Only one portion of the data is to be written out: from the line bearing "- ✅ Test coverage: > 60%" through the line bearing "Phase 4 completion)". Write it exactly as it appears.

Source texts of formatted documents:
——————

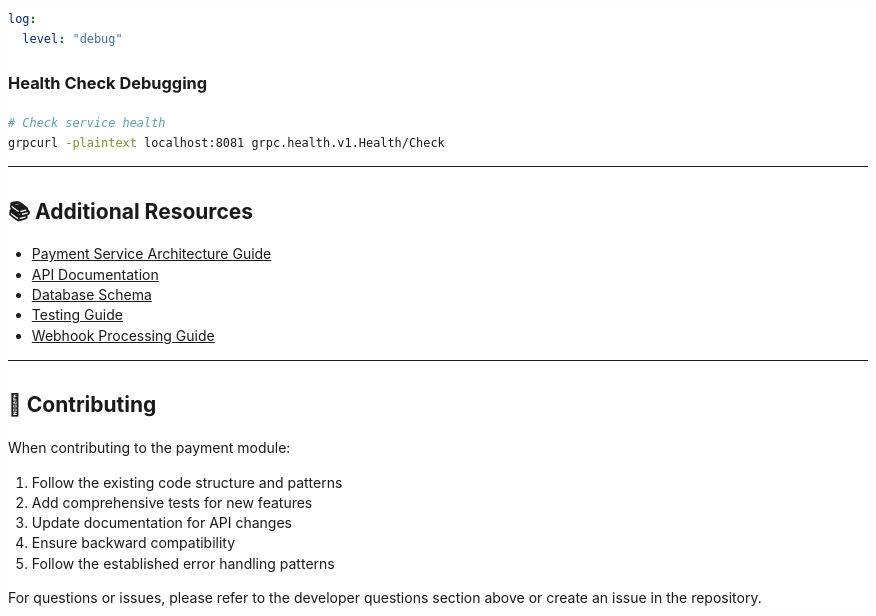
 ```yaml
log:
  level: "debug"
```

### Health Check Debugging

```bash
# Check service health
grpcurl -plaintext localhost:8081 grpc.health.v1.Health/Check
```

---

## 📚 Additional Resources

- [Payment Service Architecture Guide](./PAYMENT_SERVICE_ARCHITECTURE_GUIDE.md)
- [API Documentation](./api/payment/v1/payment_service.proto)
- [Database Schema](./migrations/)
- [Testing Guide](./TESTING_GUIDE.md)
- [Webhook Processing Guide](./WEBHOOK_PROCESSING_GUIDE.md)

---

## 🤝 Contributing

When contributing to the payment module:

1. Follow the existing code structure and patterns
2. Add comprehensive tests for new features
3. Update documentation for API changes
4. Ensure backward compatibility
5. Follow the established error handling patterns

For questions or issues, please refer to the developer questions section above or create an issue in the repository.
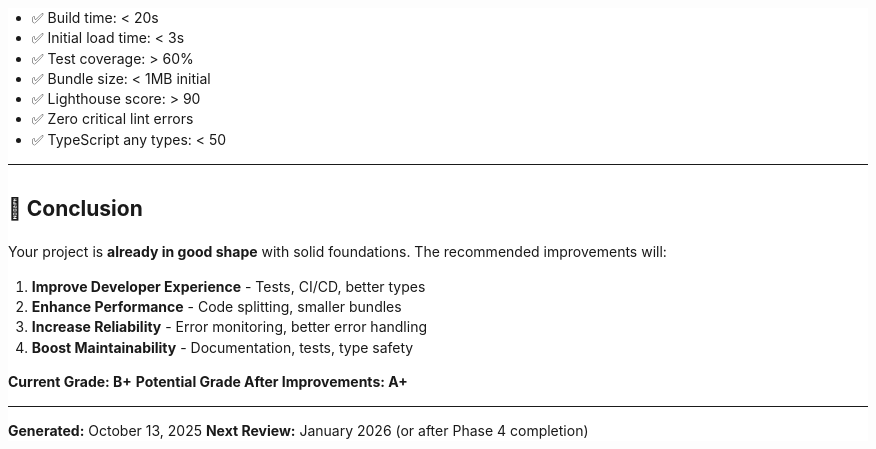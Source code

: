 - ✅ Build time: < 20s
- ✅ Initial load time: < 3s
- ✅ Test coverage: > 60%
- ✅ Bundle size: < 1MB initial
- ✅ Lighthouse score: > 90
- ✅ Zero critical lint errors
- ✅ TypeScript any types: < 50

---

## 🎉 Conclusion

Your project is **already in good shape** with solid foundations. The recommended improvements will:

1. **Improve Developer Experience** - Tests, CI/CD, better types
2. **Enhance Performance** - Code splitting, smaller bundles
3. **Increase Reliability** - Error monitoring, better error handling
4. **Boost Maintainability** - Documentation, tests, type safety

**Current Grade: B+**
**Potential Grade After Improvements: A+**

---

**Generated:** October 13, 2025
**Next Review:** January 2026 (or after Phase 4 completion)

——————

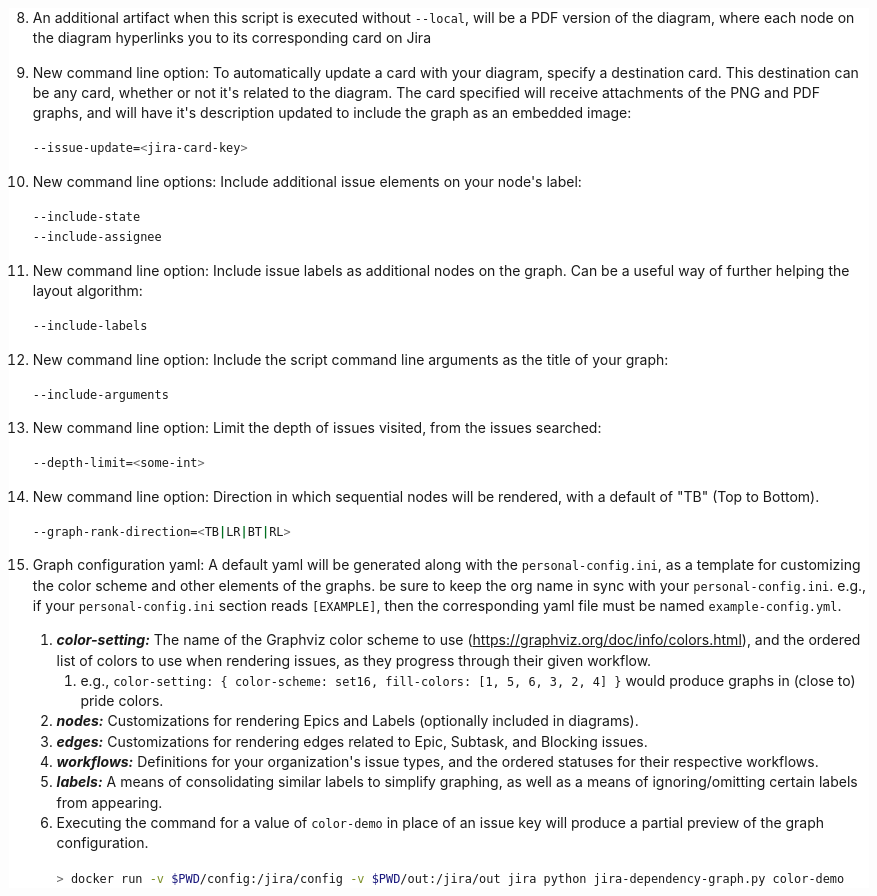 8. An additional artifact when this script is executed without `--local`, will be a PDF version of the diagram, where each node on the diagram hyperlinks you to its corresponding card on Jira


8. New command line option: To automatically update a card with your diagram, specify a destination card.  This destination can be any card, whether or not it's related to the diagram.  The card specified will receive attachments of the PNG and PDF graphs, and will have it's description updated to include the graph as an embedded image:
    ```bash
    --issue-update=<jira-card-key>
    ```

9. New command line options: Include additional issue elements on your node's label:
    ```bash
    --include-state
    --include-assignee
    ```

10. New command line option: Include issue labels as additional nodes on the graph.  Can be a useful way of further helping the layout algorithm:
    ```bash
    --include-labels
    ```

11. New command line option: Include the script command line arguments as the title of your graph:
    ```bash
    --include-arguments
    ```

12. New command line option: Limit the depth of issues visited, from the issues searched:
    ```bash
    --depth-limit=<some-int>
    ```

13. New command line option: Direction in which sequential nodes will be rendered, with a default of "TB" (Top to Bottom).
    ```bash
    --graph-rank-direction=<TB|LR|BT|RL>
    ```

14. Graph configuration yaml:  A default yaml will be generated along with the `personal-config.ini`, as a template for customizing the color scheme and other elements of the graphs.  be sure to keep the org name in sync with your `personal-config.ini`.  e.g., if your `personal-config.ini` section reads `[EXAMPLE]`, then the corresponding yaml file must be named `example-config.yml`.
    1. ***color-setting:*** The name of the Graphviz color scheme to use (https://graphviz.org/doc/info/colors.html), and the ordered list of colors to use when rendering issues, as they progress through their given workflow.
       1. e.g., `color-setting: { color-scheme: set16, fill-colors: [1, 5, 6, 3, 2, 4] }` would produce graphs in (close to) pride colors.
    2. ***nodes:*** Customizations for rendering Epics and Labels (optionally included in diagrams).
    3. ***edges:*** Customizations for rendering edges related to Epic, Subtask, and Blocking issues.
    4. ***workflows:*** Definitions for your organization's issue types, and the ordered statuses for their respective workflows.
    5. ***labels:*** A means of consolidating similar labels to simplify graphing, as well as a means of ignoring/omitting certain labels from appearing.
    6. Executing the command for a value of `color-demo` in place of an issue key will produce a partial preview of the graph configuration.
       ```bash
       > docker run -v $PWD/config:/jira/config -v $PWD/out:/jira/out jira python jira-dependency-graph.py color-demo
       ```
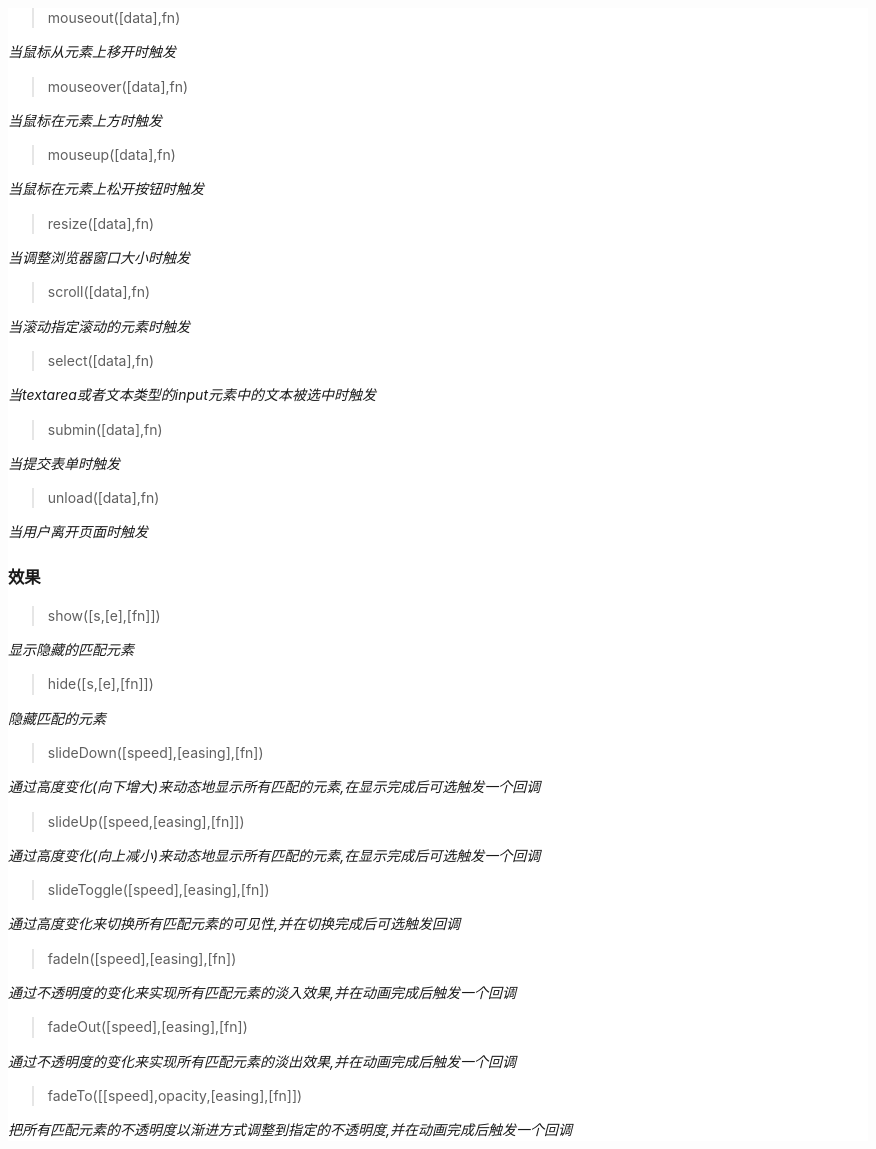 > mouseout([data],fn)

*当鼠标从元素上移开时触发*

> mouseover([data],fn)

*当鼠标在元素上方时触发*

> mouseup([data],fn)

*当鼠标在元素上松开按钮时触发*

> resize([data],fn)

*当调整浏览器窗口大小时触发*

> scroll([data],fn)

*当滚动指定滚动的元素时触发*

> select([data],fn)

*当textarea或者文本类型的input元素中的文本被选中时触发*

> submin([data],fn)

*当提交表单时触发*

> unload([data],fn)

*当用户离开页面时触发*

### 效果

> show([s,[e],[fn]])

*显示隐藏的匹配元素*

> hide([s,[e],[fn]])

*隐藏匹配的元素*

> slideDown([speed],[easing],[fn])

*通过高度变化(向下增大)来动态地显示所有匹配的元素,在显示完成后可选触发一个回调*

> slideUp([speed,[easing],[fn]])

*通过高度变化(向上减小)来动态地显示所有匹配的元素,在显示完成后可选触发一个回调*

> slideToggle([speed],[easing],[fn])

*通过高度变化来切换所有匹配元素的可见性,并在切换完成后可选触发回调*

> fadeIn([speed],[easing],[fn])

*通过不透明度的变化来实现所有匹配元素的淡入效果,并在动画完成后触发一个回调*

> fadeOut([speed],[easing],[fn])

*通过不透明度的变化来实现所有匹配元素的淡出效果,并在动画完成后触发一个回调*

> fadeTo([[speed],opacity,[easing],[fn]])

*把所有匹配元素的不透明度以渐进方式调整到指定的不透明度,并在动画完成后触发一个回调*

——————

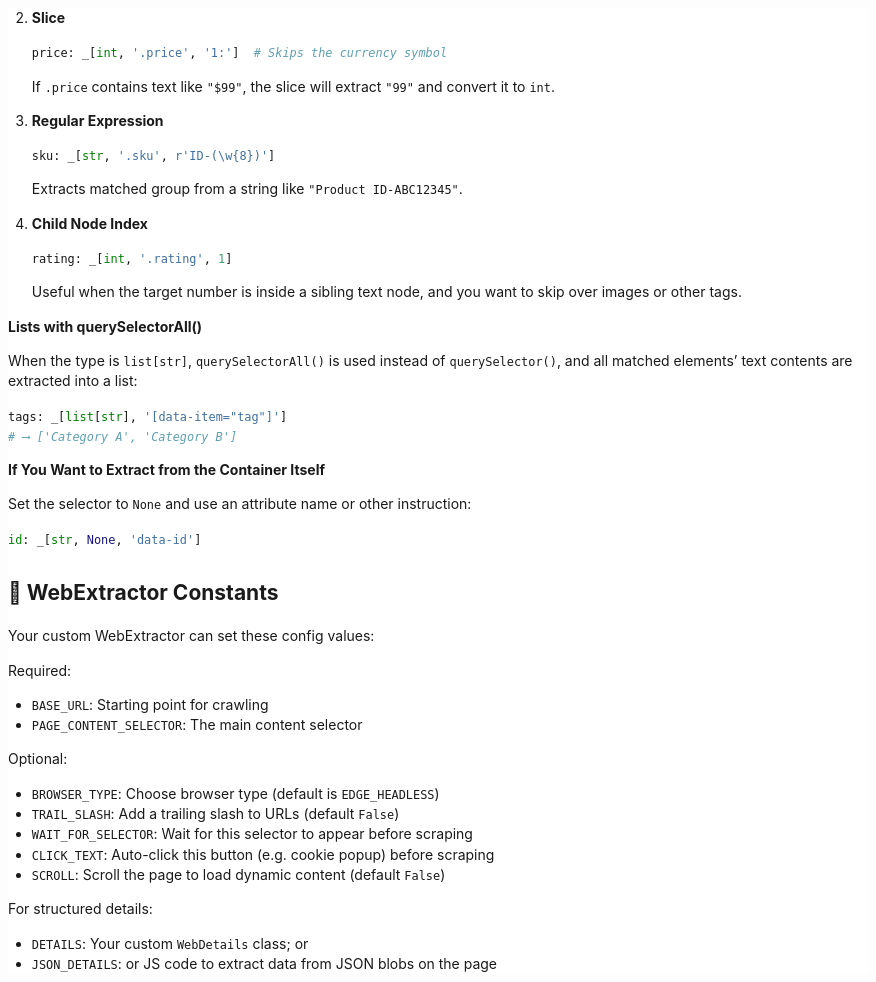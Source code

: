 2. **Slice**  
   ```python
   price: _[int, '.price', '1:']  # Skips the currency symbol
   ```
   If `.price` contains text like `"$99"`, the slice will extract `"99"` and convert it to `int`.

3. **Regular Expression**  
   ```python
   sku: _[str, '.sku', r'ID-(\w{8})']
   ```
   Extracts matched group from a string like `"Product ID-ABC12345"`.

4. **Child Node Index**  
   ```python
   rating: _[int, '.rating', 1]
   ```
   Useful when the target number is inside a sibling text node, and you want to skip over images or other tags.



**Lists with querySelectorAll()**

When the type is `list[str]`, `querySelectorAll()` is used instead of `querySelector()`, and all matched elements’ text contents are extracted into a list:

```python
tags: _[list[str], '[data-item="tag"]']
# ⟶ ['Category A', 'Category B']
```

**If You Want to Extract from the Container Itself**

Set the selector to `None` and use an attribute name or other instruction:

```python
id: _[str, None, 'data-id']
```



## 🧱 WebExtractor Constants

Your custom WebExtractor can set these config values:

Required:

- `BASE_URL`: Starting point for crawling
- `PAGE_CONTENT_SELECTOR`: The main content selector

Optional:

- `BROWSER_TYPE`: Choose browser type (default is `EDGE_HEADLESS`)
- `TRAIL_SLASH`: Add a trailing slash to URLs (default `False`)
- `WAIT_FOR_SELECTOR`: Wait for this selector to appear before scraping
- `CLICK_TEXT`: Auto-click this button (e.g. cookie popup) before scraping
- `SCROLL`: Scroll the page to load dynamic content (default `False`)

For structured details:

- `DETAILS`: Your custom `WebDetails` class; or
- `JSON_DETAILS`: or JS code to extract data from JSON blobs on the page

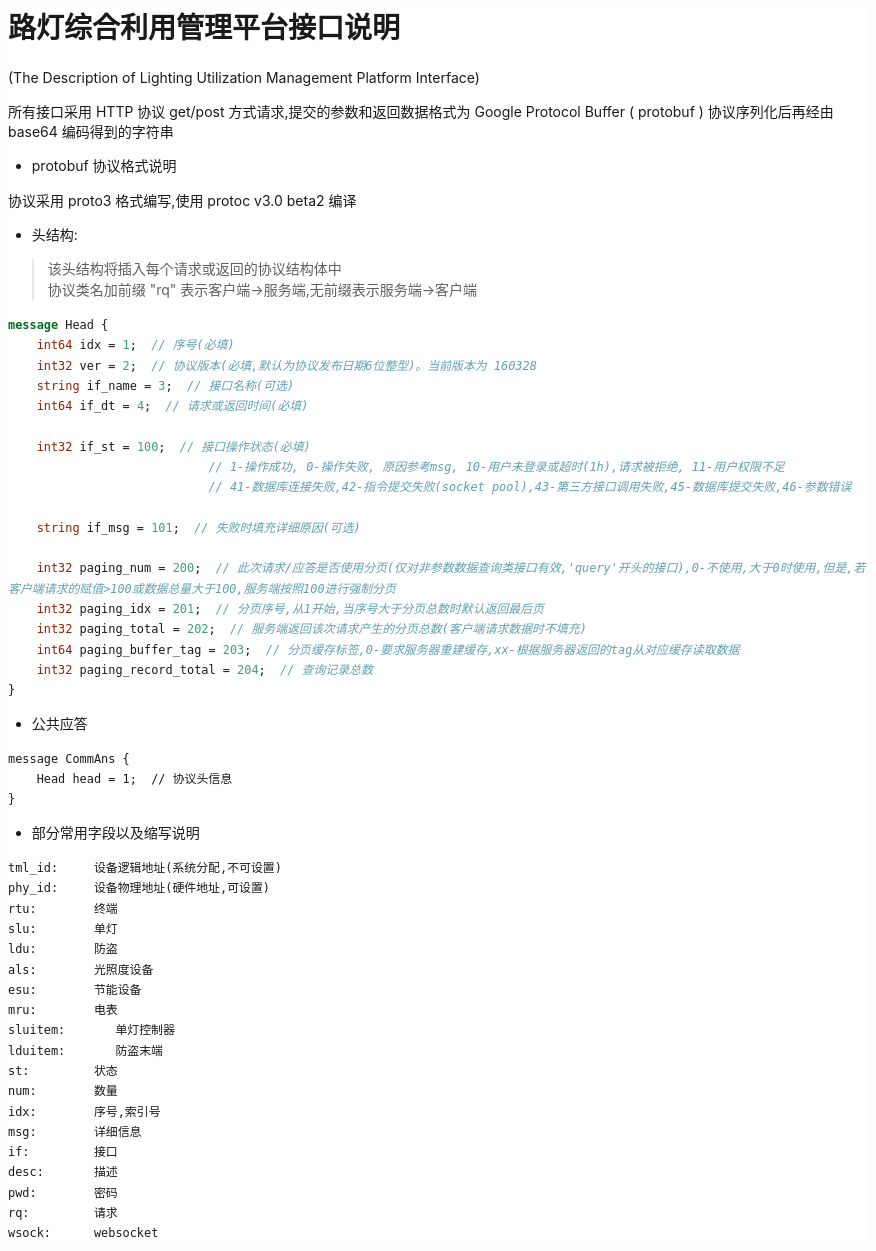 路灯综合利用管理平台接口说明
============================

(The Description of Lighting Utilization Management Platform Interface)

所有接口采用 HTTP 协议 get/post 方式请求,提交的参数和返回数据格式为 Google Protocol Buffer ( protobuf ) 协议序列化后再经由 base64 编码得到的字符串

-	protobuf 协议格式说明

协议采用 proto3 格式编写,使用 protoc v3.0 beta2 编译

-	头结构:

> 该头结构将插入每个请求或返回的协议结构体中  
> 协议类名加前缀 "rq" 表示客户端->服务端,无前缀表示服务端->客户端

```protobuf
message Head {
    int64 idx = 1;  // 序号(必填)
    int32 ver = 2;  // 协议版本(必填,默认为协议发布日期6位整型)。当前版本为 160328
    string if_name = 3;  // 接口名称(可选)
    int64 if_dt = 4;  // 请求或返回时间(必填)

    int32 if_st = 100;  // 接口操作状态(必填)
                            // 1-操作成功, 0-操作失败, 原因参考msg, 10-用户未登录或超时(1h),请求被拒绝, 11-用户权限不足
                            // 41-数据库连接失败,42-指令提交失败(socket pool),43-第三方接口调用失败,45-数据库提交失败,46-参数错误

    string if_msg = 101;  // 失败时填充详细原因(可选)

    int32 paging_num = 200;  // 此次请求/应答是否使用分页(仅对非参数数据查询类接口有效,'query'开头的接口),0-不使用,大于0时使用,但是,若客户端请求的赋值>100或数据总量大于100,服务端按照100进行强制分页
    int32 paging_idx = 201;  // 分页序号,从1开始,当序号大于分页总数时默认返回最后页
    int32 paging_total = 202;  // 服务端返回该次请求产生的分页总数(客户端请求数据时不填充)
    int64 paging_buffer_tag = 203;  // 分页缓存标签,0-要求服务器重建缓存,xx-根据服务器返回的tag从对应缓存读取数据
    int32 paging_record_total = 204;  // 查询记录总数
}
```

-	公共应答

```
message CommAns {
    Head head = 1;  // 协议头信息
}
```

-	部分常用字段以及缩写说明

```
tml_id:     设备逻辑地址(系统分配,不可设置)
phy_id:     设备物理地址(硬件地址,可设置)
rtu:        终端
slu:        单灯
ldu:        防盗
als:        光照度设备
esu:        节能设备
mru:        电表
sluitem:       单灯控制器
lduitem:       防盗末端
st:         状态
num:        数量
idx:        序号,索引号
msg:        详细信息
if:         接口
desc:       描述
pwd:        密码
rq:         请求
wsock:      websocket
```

——————

Task answer:
- ✅ Test coverage: > 60%
- ✅ Bundle size: < 1MB initial
- ✅ Lighthouse score: > 90
- ✅ Zero critical lint errors
- ✅ TypeScript any types: < 50

---

## 🎉 Conclusion

Your project is **already in good shape** with solid foundations. The recommended improvements will:

1. **Improve Developer Experience** - Tests, CI/CD, better types
2. **Enhance Performance** - Code splitting, smaller bundles
3. **Increase Reliability** - Error monitoring, better error handling
4. **Boost Maintainability** - Documentation, tests, type safety

**Current Grade: B+**
**Potential Grade After Improvements: A+**

---

**Generated:** October 13, 2025
**Next Review:** January 2026 (or after Phase 4 completion)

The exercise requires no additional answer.